▶ _Stored dataset items_:
::::::::::
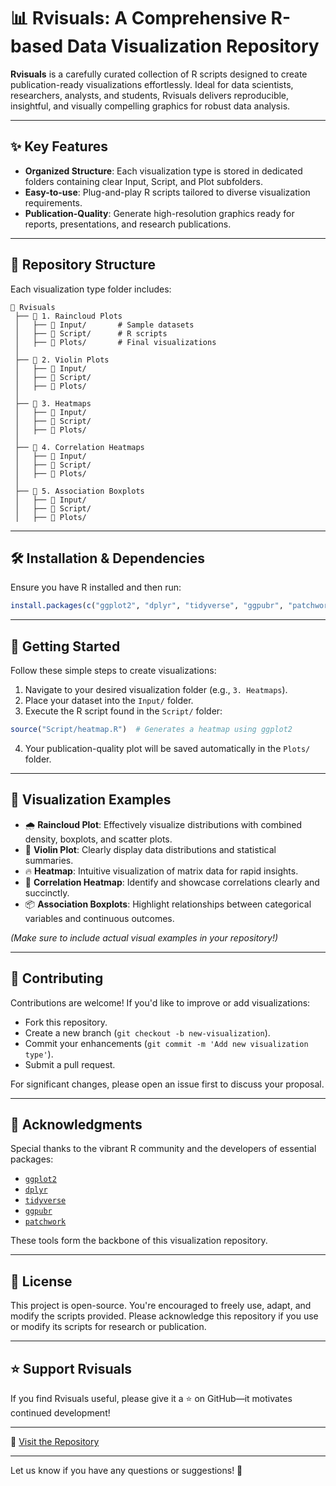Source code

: 
# 📊 Rvisuals: A Comprehensive R-based Data Visualization Repository

**Rvisuals** is a carefully curated collection of R scripts designed to create publication-ready visualizations effortlessly. Ideal for data scientists, researchers, analysts, and students, Rvisuals delivers reproducible, insightful, and visually compelling graphics for robust data analysis.

---

## ✨ Key Features

- **Organized Structure**: Each visualization type is stored in dedicated folders containing clear Input, Script, and Plot subfolders.
- **Easy-to-use**: Plug-and-play R scripts tailored to diverse visualization requirements.
- **Publication-Quality**: Generate high-resolution graphics ready for reports, presentations, and research publications.

---

## 📂 Repository Structure

Each visualization type folder includes:

```
📂 Rvisuals
 ├── 📂 1. Raincloud Plots
 │   ├── 📁 Input/       # Sample datasets
 │   ├── 📁 Script/      # R scripts
 │   ├── 📁 Plots/       # Final visualizations
 │
 ├── 📂 2. Violin Plots
 │   ├── 📁 Input/
 │   ├── 📁 Script/
 │   ├── 📁 Plots/
 │
 ├── 📂 3. Heatmaps
 │   ├── 📁 Input/
 │   ├── 📁 Script/
 │   ├── 📁 Plots/
 │
 ├── 📂 4. Correlation Heatmaps
 │   ├── 📁 Input/
 │   ├── 📁 Script/
 │   ├── 📁 Plots/
 │
 ├── 📂 5. Association Boxplots
 │   ├── 📁 Input/
 │   ├── 📁 Script/
 │   ├── 📁 Plots/
```

---

## 🛠 Installation & Dependencies

Ensure you have R installed and then run:

```R
install.packages(c("ggplot2", "dplyr", "tidyverse", "ggpubr", "patchwork"))
```

---

## 🚀 Getting Started

Follow these simple steps to create visualizations:

1. Navigate to your desired visualization folder (e.g., `3. Heatmaps`).
2. Place your dataset into the `Input/` folder.
3. Execute the R script found in the `Script/` folder:

```R
source("Script/heatmap.R")  # Generates a heatmap using ggplot2
```

4. Your publication-quality plot will be saved automatically in the `Plots/` folder.

---

## 🎨 Visualization Examples

- 🌧️ **Raincloud Plot**: Effectively visualize distributions with combined density, boxplots, and scatter plots.
- 🎻 **Violin Plot**: Clearly display data distributions and statistical summaries.
- 🔥 **Heatmap**: Intuitive visualization of matrix data for rapid insights.
- 🔗 **Correlation Heatmap**: Identify and showcase correlations clearly and succinctly.
- 📦 **Association Boxplots**: Highlight relationships between categorical variables and continuous outcomes.

*(Make sure to include actual visual examples in your repository!)*

---

## 🤝 Contributing

Contributions are welcome! If you'd like to improve or add visualizations:

- Fork this repository.
- Create a new branch (`git checkout -b new-visualization`).
- Commit your enhancements (`git commit -m 'Add new visualization type'`).
- Submit a pull request.

For significant changes, please open an issue first to discuss your proposal.

---

## 📢 Acknowledgments

Special thanks to the vibrant R community and the developers of essential packages:

- [`ggplot2`](https://ggplot2.tidyverse.org/)
- [`dplyr`](https://dplyr.tidyverse.org/)
- [`tidyverse`](https://www.tidyverse.org/)
- [`ggpubr`](https://rpkgs.datanovia.com/ggpubr/)
- [`patchwork`](https://patchwork.data-imaginist.com/)

These tools form the backbone of this visualization repository.

---

## 📜 License

This project is open-source. You're encouraged to freely use, adapt, and modify the scripts provided. Please acknowledge this repository if you use or modify its scripts for research or publication.

---

## ⭐ Support Rvisuals

If you find Rvisuals useful, please give it a ⭐ on GitHub—it motivates continued development!

---

🔗 [Visit the Repository](#)

---

Let us know if you have any questions or suggestions! 🚀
::::::::::
▶ _Activity_:
The records above must be printed exactly, but the pictures they hold should be omitted.

▶ _Response to the task_:
Source code

: 
# 📊 Rvisuals: A Comprehensive R-based Data Visualization Repository

**Rvisuals** is a carefully curated collection of R scripts designed to create publication-ready visualizations effortlessly. Ideal for data scientists, researchers, analysts, and students, Rvisuals delivers reproducible, insightful, and visually compelling graphics for robust data analysis.

---

## ✨ Key Features

- **Organized Structure**: Each visualization type is stored in dedicated folders containing clear Input, Script, and Plot subfolders.
- **Easy-to-use**: Plug-and-play R scripts tailored to diverse visualization requirements.
- **Publication-Quality**: Generate high-resolution graphics ready for reports, presentations, and research publications.

---

## 📂 Repository Structure

Each visualization type folder includes:

```
📂 Rvisuals
 ├── 📂 1. Raincloud Plots
 │   ├── 📁 Input/       # Sample datasets
 │   ├── 📁 Script/      # R scripts
 │   ├── 📁 Plots/       # Final visualizations
 │
 ├── 📂 2. Violin Plots
 │   ├── 📁 Input/
 │   ├── 📁 Script/
 │   ├── 📁 Plots/
 │
 ├── 📂 3. Heatmaps
 │   ├── 📁 Input/
 │   ├── 📁 Script/
 │   ├── 📁 Plots/
 │
 ├── 📂 4. Correlation Heatmaps
 │   ├── 📁 Input/
 │   ├── 📁 Script/
 │   ├── 📁 Plots/
 │
 ├── 📂 5. Association Boxplots
 │   ├── 📁 Input/
 │   ├── 📁 Script/
 │   ├── 📁 Plots/
```

---

## 🛠 Installation & Dependencies

Ensure you have R installed and then run:

```R
install.packages(c("ggplot2", "dplyr", "tidyverse", "ggpubr", "patchwork"))
```

---

## 🚀 Getting Started

Follow these simple steps to create visualizations:

1. Navigate to your desired visualization folder (e.g., `3. Heatmaps`).
2. Place your dataset into the `Input/` folder.
3. Execute the R script found in the `Script/` folder:

```R
source("Script/heatmap.R")  # Generates a heatmap using ggplot2
```

4. Your publication-quality plot will be saved automatically in the `Plots/` folder.

---

## 🎨 Visualization Examples

- 🌧️ **Raincloud Plot**: Effectively visualize distributions with combined density, boxplots, and scatter plots.
- 🎻 **Violin Plot**: Clearly display data distributions and statistical summaries.
- 🔥 **Heatmap**: Intuitive visualization of matrix data for rapid insights.
- 🔗 **Correlation Heatmap**: Identify and showcase correlations clearly and succinctly.
- 📦 **Association Boxplots**: Highlight relationships between categorical variables and continuous outcomes.

*(Make sure to include actual visual examples in your repository!)*

---

## 🤝 Contributing

Contributions are welcome! If you'd like to improve or add visualizations:

- Fork this repository.
- Create a new branch (`git checkout -b new-visualization`).
- Commit your enhancements (`git commit -m 'Add new visualization type'`).
- Submit a pull request.

For significant changes, please open an issue first to discuss your proposal.

---

## 📢 Acknowledgments

Special thanks to the vibrant R community and the developers of essential packages:

- [`ggplot2`](https://ggplot2.tidyverse.org/)
- [`dplyr`](https://dplyr.tidyverse.org/)
- [`tidyverse`](https://www.tidyverse.org/)
- [`ggpubr`](https://rpkgs.datanovia.com/ggpubr/)
- [`patchwork`](https://patchwork.data-imaginist.com/)

These tools form the backbone of this visualization repository.

---

## 📜 License

This project is open-source. You're encouraged to freely use, adapt, and modify the scripts provided. Please acknowledge this repository if you use or modify its scripts for research or publication.

---

## ⭐ Support Rvisuals

If you find Rvisuals useful, please give it a ⭐ on GitHub—it motivates continued development!

---

🔗 [Visit the Repository](#)

---

Let us know if you have any questions or suggestions! 🚀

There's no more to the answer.